First glimpse of comet 67P’s dark side shown by Rosetta

Since August 2014, European Space Agencies' Rosetta spacecraft has been surveying an odd double-lobed comet 67P/Churyumov-Gerasimenko with a motive to collect data regarding the surface and the environment of the comet.

For a long time, the spacecraft has failed in reaching the dark and cold regions across the south pole of the comet, but now Rosetta has finally accessed this isolated place and has give the first peek at comet 67P's dark side. Rosetta's Optical, Spectroscopic, and Infrared Remote Imaging System (OSIRIS) captured the image.
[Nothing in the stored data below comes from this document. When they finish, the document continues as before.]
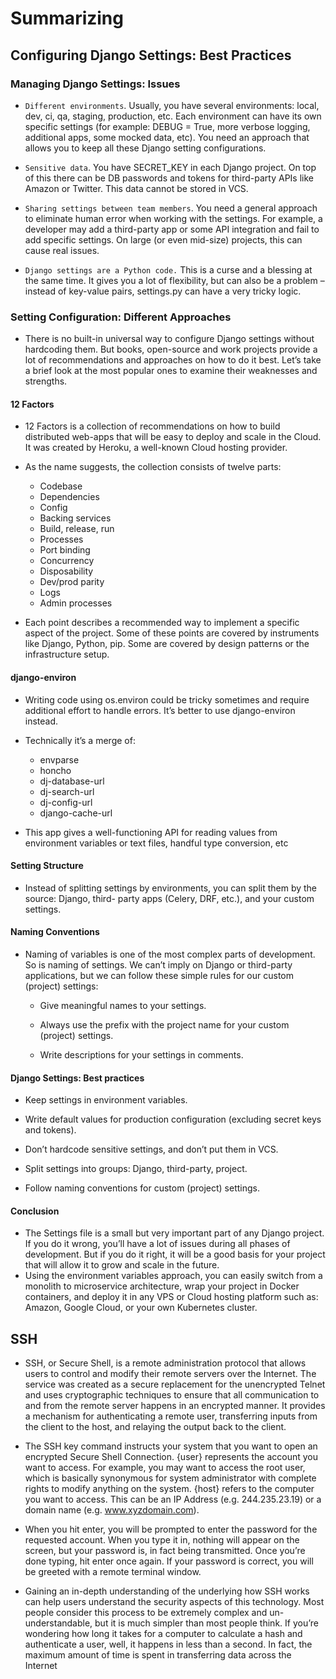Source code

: # Summarizing
## Configuring Django Settings: Best Practices
### Managing Django Settings: Issues
* `Different environments`. Usually, you have several environments: local, dev, ci, qa, staging, production, etc. Each environment can have its own specific settings 
(for example: DEBUG = True, more verbose logging, additional apps, some mocked data, etc). You need an approach that allows you to keep all these Django 
setting configurations.

* `Sensitive data`. You have SECRET_KEY in each Django project. On top of this there can be DB passwords and tokens for third-party APIs like Amazon or Twitter. This 
data cannot be stored in VCS.

* `Sharing settings between team members`. You need a general approach to eliminate human error when working with the settings. For example, a developer may add a 
third-party app or some API integration and fail to add specific settings. On large (or even mid-size) projects, this can cause real issues.

* `Django settings are a Python code.` This is a curse and a blessing at the same time. It gives you a lot of flexibility, but can also be a problem – instead of 
key-value pairs, settings.py can have a very tricky logic.
### Setting Configuration: Different Approaches
* There is no built-in universal way to configure Django settings without hardcoding them. But books, open-source and work projects provide a lot of 
recommendations and approaches on how to do it best. Let’s take a brief look at the most popular ones to examine their weaknesses and strengths.

#### 12 Factors
* 12 Factors is a collection of recommendations on how to build distributed web-apps that will be easy to deploy and scale in the Cloud. It was created 
by Heroku, a well-known Cloud hosting provider.
* As the name suggests, the collection consists of twelve parts:

  * Codebase
  * Dependencies
  * Config
  * Backing services
  * Build, release, run
  * Processes
  * Port binding
  * Concurrency
  * Disposability
  * Dev/prod parity
  * Logs
  * Admin processes
* Each point describes a recommended way to implement a specific aspect of the project. Some of these points are covered by instruments like
Django, Python, pip. Some are covered by design patterns or the infrastructure setup.
#### django-environ
* Writing code using os.environ could be tricky sometimes and require additional effort to handle errors. It’s better to use django-environ instead.

* Technically it’s a merge of:

  * envparse
  * honcho
  * dj-database-url
  * dj-search-url
  * dj-config-url
  * django-cache-url
* This app gives a well-functioning API for reading values from environment variables or text files, handful type conversion, etc
#### Setting Structure
* Instead of splitting settings by environments, you can split them by the source: Django, third- party apps (Celery, DRF, etc.), and your custom settings.

#### Naming Conventions
* Naming of variables is one of the most complex parts of development. So is naming of settings. We can’t imply on Django or third-party
applications, but we can follow these simple rules for our custom (project) settings:
  * Give meaningful names to your settings.

  * Always use the prefix with the project name for your custom (project) settings.

  * Write descriptions for your settings in comments.

#### Django Settings: Best practices
  * Keep settings in environment variables.
  * Write default values for production configuration (excluding secret keys and tokens).

  * Don’t hardcode sensitive settings, and don’t put them in VCS.

  * Split settings into groups: Django, third-party, project.
  * Follow naming conventions for custom (project) settings.
#### Conclusion
* The Settings file is a small but very important part of any Django project. If you do it wrong, you’ll have a lot of issues during all phases of 
development. But if you do it right, it will be a good basis for your project that will allow it to grow and scale in the future.
* Using the environment variables approach, you can easily switch from a monolith to microservice architecture, wrap your project in Docker 
containers, and deploy it in any VPS or Cloud hosting platform such as: Amazon, Google Cloud, or your own Kubernetes cluster.



## SSH
* SSH, or Secure Shell, is a remote administration protocol that allows users to control and modify their remote servers over the Internet. The service was
created as a secure replacement for the unencrypted Telnet and uses cryptographic techniques to ensure that all communication to and from the remote
server happens in an encrypted manner. It provides a mechanism for authenticating a remote user, transferring inputs from the client to the host, and
relaying the output back to the client.
* The SSH key command instructs your system that you want to open an encrypted Secure Shell Connection. {user} represents the account you want to access.
For example, you may want to access the root user, which is basically synonymous for system administrator with complete rights to modify anything on the system.
{host} refers to the computer you want to access. This can be an IP Address (e.g. 244.235.23.19) or a domain name (e.g. www.xyzdomain.com).
* When you hit enter, you will be prompted to enter the password for the requested account. When you type it in, nothing will appear on the screen, but
your password is, in fact being transmitted. Once you’re done typing, hit enter once again. If your password is correct, you will be greeted with a 
remote terminal window.

* Gaining an in-depth understanding of the underlying how SSH works can help users understand the security aspects of this technology. Most people consider 
this process to be extremely complex and un-understandable, but it is much simpler than most people think. If you’re wondering how long it takes for
a computer to calculate a hash and authenticate a user, well, it happens in less than a second. In fact, the maximum amount of time is spent in 
transferring data across the Internet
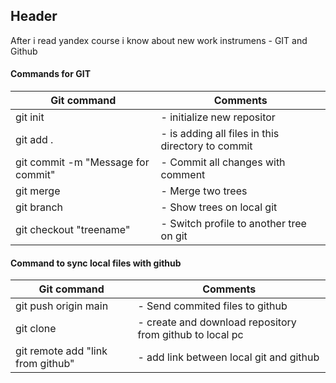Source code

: ## Header
After i read yandex course i know about new work instrumens - GIT and Github  
#### Commands for GIT
| Git command				| Comments  
|---------------------------------------|-----------------------------------------------------|
| git init				| - initialize new repositor  
| git add . 				| - is adding all files in this directory to commit  
| git commit -m "Message for commit" 	| - Commit all changes with comment  
| git merge 				| - Merge two trees  
| git branch 				| - Show trees on local git  
| git checkout "treename"		| - Switch profile to another tree on git  

#### Command to sync local files with github  
| Git command				| Comments  
|---------------------------------------|-----------------------------------------------------|
|git push origin main			| - Send commited files to github  
|git clone				| - create and download repository from github to local pc  
|git remote add "link from github"	| - add link between local git and github  
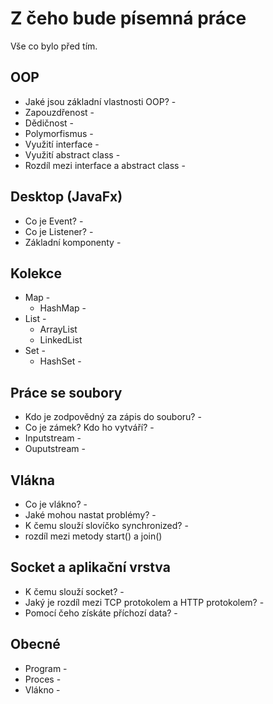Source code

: # Z čeho bude písemná práce
Vše co bylo před tím.

## OOP
 -  Jaké jsou základní vlastnosti OOP? - 
 -  Zapouzdřenost -
 -  Dědičnost -
 -  Polymorfismus -
 -  Využití interface -
 -  Využití abstract class -
 -  Rozdíl mezi interface a abstract class -

## Desktop (JavaFx)
 - Co je Event? -
 - Co je Listener? -
 - Základní komponenty -

## Kolekce
- Map -
  - HashMap -
- List -
  - ArrayList
  - LinkedList
- Set -
  - HashSet - 

## Práce se soubory
- Kdo je zodpovědný za zápis do souboru? -
- Co je zámek? Kdo ho vytváří? -
- Inputstream -
- Ouputstream -

## Vlákna
 - Co je vlákno? -
 - Jaké mohou nastat problémy? - 
 - K čemu slouží slovíčko synchronized? -
 - rozdíl mezi metody start() a join()

## Socket a aplikační vrstva
- K čemu slouží socket? - 
- Jaký je rozdíl mezi TCP protokolem a HTTP protokolem? -
- Pomocí čeho získáte příchozí data? -

## Obecné
- Program -
- Proces -
- Vlákno -
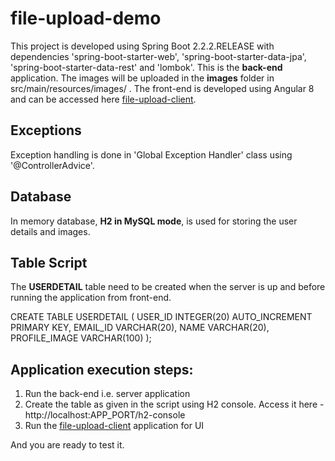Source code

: # file-upload-demo

This project is developed using Spring Boot 2.2.2.RELEASE with dependencies 'spring-boot-starter-web',
'spring-boot-starter-data-jpa', 'spring-boot-starter-data-rest' and 'lombok'.
This is the <b>back-end</b> application. The images will be uploaded in the <b>images</b> folder in src/main/resources/images/ . The front-end is developed using Angular 8 and can be accessed here <a href="https://github.com/dev-pranay/file-upload-client">file-upload-client</a>.

## Exceptions

Exception handling is done in 'Global Exception Handler' class using '@ControllerAdvice'.

## Database

In memory database, <b>H2 in MySQL mode</b>, is used for storing the user details and images.

## Table Script

The <b>USERDETAIL</b> table need to be created when the server is up and before running the application from front-end.

CREATE TABLE USERDETAIL (
	USER_ID INTEGER(20) AUTO_INCREMENT PRIMARY KEY,
	EMAIL_ID VARCHAR(20),
	NAME VARCHAR(20),
	PROFILE_IMAGE VARCHAR(100)
);

## Application execution steps:

1. Run the back-end i.e. server application
2. Create the table as given in the script using H2 console. Access it here - http://localhost:APP_PORT/h2-console
3. Run the <a href="https://github.com/dev-pranay/file-upload-client">file-upload-client</a> application for UI

And you are ready to test it.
On the arrival at the comet, Rosetta discovered that the comets northern hemisphere was experiencing summer which lasted 5.5 years whereas its southern hemisphere was totally under dark, cold winters. For nearly past five years, the southern region has received very little amount of sunlight due to which the only way to observe this region of the comet was MIRO, the Microwave Instrument for the Rosetta Orbiter.
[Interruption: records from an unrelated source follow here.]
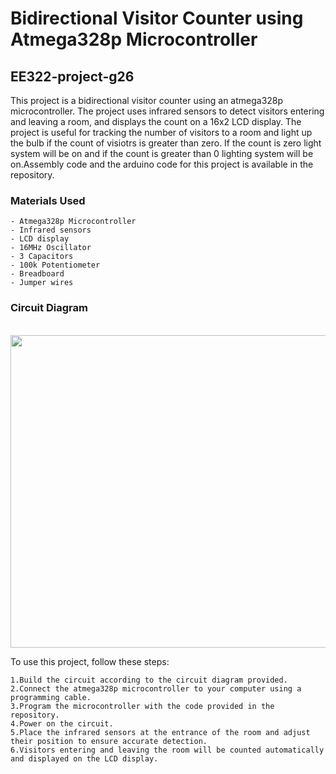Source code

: 

# Bidirectional Visitor Counter using Atmega328p Microcontroller

## EE322-project-g26

This project is a bidirectional visitor counter using an atmega328p microcontroller. The project uses infrared sensors to detect visitors entering and leaving a room, and displays the count on a 16x2 LCD display. The project is useful for tracking the number of visitors to a room and light up the bulb if the count of visiotrs is greater than zero. If the count is zero light system will be on and if the count is greater than 0 lighting system will be on.Assembly code and the arduino code for this project is available in the repository.

### Materials Used

    - Atmega328p Microcontroller
    - Infrared sensors
    - LCD display
    - 16MHz Oscillator
    - 3 Capacitors
    - 100k Potentiometer
    - Breadboard
    - Jumper wires

### Circuit Diagram

<p align="left">
<br>
  
  <img src="https://user-images.githubusercontent.com/73551539/221588750-bccde4c3-0ad4-44a6-a46b-448c9b98b3e7.png" width="700" height="500" >
</p>


To use this project, follow these steps:

    1.Build the circuit according to the circuit diagram provided.
    2.Connect the atmega328p microcontroller to your computer using a programming cable.
    3.Program the microcontroller with the code provided in the repository.
    4.Power on the circuit.
    5.Place the infrared sensors at the entrance of the room and adjust their position to ensure accurate detection.
    6.Visitors entering and leaving the room will be counted automatically and displayed on the LCD display.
Lead author of the study, Mathieu Choukroun from NASA's Jet Propulsion Laboratory (JPL), Pasadena, California, said, "We observed the 'dark side' of the comet with MIRO on many occasions after Rosetta's arrival at 67P/C-G, and these unique data are telling us something very intriguing about the material just below its surface".
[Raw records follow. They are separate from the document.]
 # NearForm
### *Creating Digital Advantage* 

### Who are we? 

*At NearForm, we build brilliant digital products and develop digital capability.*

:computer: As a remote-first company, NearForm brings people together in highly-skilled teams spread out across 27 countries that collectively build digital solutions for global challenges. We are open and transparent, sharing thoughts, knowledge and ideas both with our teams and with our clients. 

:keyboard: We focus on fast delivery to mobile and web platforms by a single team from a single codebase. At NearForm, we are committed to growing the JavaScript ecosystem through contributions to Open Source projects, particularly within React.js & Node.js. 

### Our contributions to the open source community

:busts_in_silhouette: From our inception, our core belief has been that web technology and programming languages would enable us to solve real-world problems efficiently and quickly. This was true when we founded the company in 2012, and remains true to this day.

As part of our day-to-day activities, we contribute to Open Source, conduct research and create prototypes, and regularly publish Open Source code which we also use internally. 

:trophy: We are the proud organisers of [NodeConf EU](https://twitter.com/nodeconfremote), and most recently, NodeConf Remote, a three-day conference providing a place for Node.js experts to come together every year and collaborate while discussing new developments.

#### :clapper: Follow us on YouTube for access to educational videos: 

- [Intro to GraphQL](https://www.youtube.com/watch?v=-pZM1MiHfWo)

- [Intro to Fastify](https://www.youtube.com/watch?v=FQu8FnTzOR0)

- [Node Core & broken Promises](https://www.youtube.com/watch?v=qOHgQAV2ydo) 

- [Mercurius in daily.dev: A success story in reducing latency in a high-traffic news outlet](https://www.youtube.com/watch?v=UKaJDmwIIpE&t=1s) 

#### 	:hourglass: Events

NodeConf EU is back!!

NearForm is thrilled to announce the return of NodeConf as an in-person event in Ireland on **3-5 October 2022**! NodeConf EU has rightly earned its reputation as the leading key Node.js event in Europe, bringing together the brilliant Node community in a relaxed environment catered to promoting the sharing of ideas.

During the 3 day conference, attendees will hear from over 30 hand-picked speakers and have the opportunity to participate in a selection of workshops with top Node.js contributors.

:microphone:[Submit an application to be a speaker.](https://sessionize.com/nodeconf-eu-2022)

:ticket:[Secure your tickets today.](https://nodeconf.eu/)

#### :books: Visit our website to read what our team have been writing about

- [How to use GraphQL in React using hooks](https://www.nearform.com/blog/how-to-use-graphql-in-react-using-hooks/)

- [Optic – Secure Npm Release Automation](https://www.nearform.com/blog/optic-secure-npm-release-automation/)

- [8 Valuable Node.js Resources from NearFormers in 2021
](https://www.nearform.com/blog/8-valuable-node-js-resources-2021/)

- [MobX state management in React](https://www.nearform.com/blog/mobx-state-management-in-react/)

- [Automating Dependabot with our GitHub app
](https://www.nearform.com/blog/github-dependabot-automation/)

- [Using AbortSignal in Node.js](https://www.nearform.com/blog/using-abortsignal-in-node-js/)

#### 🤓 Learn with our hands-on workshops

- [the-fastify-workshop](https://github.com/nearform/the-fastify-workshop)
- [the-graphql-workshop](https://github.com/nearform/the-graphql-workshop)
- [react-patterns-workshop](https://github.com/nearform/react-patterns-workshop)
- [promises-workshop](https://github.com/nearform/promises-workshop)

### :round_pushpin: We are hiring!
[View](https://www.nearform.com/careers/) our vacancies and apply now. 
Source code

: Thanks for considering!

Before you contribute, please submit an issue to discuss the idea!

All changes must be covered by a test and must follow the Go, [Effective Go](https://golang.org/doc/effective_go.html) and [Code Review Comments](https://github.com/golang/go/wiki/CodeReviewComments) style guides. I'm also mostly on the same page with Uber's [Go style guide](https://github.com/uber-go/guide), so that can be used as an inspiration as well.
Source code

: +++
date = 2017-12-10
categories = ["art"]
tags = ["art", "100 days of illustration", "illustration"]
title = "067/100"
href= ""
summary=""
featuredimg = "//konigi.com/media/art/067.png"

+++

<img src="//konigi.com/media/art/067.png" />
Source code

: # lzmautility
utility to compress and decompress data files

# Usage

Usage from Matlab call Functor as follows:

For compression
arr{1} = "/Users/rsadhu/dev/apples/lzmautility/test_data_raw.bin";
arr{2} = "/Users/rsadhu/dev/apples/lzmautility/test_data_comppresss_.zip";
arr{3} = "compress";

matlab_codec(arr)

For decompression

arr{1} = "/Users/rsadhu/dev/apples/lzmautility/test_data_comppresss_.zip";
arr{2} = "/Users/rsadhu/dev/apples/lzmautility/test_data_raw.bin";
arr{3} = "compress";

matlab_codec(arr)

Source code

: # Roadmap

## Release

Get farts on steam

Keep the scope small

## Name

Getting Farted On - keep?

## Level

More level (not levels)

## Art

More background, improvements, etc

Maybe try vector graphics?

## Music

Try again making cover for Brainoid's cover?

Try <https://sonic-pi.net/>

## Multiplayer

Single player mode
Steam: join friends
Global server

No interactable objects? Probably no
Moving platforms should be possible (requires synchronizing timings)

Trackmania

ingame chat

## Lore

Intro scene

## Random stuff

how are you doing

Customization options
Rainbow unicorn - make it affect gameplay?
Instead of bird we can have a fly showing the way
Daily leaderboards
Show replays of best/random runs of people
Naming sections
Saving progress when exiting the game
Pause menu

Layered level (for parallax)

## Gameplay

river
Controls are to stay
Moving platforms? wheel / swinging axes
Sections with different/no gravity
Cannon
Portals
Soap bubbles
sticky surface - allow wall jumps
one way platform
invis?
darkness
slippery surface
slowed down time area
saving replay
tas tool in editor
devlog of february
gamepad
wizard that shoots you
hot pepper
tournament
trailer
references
Choukroun and his colleagues analyzed this initial data and said that there could be huge amount of ice present within few tens of centimeters beneath the surface in the region.

Choukroun said they were surprised to found that the thermal and electrical properties around the comet's south pole were very different than what they found elsewhere on the nucleus.

"We hope that, by combining data from all these instruments, we will be able to confirm whether or not the south pole had a different composition and whether or not it is changing seasonally," said Mark Hofstadter, MIRO principal investigator at JPL.

"Surprisingly, the thermal and electrical properties around the comet's south pole are quite different than what is found elsewhere on the nucleus," said Choukroun. "It appears that either the surface material or the material that's a few tens of centimeters below it is extremely transparent, and could consist mostly of water ice or carbon-dioxide ice."